Brady rose and shook his hand. ‘You want a coffee?’

‘No time.’

‘Pick us up,’ the escort told the driver on the cellphone.

Twenty minutes later they had collected the shipment from bond, Kincaid and Brady dividing the load between them, and returned to the terminal. Fifty minutes after that BA872 climbed into the sky and carved a graceful bank east. An hour and seventeen minutes after that it crossed into what President Reagan had called the Evil Empire.

His first time back in Russia since the death on East 54th – the ghost crept up on him … His first time in Moscow since he’d betrayed Joshua …

The man who collected the BMW and began the twenty-minute drive to the airport wore an inconspicuous grey suit. The first gun he carried, in a shoulder holster on his left side was a Sig Sauer P226, 15-round magazine, and the second was a shortened AKSU47, 5.45mm 30-round mag, which he would hang on a pull strap under his jacket.

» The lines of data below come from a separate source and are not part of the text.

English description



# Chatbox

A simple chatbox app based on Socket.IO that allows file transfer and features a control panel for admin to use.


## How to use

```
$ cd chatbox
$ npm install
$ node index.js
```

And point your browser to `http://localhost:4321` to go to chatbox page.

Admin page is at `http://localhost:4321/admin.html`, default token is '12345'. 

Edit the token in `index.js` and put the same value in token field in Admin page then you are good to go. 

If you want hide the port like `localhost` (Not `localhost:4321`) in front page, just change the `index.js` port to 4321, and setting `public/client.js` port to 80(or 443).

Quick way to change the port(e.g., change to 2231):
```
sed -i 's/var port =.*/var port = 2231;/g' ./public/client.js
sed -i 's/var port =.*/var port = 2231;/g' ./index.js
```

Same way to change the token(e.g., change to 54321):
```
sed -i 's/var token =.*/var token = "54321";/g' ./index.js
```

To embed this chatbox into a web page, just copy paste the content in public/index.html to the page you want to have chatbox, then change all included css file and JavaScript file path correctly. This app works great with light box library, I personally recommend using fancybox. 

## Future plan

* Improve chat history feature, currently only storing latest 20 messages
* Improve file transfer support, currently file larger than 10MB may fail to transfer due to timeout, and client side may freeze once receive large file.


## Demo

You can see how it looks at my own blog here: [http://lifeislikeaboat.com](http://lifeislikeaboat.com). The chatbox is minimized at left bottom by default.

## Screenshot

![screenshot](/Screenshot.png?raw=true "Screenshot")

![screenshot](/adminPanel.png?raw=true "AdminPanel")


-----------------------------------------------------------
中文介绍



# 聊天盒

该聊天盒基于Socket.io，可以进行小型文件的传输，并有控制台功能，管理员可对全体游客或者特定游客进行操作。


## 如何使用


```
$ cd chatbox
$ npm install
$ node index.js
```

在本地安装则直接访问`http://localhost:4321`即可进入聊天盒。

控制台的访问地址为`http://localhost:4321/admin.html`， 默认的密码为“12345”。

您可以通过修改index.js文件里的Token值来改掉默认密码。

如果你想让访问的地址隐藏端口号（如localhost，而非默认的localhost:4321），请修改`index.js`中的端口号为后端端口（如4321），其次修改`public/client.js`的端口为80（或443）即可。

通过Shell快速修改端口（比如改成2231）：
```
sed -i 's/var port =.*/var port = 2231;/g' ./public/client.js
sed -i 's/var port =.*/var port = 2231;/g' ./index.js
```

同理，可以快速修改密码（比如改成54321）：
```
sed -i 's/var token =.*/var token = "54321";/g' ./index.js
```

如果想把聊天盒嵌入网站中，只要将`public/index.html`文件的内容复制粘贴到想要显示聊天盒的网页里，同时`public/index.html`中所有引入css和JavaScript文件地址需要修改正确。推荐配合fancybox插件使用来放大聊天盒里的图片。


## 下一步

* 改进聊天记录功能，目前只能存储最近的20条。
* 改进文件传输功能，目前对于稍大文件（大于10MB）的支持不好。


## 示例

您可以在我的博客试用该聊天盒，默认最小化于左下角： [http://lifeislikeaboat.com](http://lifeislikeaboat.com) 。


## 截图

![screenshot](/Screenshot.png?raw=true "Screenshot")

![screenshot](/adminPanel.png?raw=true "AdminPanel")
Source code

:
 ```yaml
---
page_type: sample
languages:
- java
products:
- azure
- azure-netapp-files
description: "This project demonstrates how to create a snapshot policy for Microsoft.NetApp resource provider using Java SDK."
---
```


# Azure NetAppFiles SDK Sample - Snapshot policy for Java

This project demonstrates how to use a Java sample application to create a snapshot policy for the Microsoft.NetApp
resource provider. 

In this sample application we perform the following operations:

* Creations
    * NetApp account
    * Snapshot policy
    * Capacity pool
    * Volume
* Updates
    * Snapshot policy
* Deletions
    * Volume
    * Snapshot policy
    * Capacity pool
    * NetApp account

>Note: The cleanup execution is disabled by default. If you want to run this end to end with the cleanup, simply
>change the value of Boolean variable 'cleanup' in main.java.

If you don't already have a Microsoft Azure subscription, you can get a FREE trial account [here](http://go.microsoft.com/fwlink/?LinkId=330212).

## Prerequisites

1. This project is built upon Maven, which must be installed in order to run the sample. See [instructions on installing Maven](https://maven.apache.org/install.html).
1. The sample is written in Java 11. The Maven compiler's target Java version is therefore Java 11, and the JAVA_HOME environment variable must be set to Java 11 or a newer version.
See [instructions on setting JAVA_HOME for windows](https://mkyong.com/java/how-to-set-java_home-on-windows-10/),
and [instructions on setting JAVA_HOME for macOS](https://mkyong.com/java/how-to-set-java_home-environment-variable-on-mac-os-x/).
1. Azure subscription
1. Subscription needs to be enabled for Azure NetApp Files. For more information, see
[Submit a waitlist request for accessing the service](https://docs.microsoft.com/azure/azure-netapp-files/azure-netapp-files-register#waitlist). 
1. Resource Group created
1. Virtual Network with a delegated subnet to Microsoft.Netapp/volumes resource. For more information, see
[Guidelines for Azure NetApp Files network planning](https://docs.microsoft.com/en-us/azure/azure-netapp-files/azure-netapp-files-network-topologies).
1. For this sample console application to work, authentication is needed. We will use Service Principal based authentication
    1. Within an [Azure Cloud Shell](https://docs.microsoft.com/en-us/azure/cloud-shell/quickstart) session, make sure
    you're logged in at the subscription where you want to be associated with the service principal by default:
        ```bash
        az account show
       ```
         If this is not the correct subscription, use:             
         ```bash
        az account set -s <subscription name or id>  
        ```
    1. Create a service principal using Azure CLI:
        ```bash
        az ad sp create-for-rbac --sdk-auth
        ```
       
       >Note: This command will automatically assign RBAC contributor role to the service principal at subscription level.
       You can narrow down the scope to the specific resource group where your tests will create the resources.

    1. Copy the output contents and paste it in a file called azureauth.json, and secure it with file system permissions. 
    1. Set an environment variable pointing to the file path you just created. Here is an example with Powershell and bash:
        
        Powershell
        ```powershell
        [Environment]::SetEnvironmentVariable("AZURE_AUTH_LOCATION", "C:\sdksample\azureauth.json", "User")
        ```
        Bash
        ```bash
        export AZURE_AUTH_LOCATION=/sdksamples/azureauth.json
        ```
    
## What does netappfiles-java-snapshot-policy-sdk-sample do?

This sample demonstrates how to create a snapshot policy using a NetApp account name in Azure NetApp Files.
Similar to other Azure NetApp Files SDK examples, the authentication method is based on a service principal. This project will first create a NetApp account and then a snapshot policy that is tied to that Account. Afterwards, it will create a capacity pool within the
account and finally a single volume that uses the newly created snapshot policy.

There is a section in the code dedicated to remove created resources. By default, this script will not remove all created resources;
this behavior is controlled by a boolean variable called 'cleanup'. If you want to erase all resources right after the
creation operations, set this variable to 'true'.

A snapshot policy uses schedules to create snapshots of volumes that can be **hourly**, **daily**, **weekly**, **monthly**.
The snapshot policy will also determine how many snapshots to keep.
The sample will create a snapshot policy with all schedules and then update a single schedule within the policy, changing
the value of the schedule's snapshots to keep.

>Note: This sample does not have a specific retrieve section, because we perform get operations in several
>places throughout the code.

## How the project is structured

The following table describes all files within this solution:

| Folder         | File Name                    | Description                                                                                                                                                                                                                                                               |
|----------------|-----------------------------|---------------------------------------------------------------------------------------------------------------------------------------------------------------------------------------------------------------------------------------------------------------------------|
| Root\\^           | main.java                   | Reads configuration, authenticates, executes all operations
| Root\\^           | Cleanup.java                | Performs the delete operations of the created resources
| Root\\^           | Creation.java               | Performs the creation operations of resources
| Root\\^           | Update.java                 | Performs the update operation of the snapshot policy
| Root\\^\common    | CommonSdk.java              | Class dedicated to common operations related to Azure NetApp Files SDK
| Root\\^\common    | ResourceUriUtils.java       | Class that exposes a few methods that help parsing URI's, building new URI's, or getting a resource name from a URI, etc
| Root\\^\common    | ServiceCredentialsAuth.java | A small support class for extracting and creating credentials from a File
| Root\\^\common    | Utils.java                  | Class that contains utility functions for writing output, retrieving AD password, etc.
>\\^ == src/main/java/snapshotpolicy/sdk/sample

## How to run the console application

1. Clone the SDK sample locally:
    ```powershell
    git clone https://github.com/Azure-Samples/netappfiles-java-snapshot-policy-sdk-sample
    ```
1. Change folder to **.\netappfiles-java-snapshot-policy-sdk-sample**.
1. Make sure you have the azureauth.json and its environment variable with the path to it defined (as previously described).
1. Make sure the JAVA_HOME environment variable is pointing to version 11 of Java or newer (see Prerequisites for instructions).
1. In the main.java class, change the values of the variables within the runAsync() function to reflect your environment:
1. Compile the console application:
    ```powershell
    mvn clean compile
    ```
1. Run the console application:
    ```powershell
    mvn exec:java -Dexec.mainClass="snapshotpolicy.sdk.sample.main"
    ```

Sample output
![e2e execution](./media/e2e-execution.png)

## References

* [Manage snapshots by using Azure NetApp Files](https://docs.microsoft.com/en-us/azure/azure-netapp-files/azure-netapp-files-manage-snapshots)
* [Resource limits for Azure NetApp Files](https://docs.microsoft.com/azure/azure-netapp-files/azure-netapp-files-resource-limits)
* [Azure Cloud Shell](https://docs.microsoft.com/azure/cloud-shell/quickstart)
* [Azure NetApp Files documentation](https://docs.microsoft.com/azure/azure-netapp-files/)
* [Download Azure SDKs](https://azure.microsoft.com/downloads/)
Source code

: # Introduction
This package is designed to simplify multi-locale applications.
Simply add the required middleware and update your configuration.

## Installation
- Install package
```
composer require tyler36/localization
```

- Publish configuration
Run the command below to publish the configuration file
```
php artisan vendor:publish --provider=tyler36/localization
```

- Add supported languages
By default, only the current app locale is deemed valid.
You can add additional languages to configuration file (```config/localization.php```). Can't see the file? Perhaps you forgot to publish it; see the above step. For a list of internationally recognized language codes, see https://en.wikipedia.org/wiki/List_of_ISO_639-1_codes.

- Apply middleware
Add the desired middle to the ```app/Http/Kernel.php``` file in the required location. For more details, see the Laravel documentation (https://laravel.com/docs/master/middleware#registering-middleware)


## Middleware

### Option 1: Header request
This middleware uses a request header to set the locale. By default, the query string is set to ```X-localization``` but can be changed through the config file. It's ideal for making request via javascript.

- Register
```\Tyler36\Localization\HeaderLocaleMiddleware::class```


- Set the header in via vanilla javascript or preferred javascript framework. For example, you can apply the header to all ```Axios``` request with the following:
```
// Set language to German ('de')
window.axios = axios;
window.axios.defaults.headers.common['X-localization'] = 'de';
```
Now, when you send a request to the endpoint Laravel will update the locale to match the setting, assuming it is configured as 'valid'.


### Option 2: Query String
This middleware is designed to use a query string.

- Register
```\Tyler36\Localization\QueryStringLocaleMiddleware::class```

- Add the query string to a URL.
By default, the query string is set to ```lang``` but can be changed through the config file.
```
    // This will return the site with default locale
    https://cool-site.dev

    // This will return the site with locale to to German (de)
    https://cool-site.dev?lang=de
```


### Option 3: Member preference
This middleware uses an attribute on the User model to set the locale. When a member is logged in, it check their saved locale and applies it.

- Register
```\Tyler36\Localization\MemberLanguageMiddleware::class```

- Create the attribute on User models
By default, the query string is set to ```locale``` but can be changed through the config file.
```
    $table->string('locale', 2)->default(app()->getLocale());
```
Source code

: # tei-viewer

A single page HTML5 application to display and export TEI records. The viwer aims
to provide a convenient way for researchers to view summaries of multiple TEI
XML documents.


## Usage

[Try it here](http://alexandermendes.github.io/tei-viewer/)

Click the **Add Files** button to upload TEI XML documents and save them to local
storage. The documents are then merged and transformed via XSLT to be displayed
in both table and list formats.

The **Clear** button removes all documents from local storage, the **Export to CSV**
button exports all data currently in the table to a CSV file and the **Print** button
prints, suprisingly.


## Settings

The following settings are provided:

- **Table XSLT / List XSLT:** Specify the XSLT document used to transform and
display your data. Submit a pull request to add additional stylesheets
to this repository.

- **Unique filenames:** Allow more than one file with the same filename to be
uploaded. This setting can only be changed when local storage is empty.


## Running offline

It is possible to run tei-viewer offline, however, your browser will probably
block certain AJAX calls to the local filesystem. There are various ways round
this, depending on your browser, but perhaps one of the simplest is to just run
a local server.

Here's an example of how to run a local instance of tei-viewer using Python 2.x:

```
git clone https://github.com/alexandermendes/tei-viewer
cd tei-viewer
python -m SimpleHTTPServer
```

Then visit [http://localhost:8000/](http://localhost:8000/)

Central Moscow was hot and busy; the usual BMWs and Mercedes parked outside the usual places, and the usual minders with the usual padded jackets. Last year the fashion had been shell-suits and tennis-ball haircuts.

The traffic lights next to the Moscow Dynamo stadium weren’t working, and there was an army tank at the crossroads outside the red-brick complex built for Catherine the Great to change her clothes before entering Moscow on her visits from St Petersburg, so there might be a road block later.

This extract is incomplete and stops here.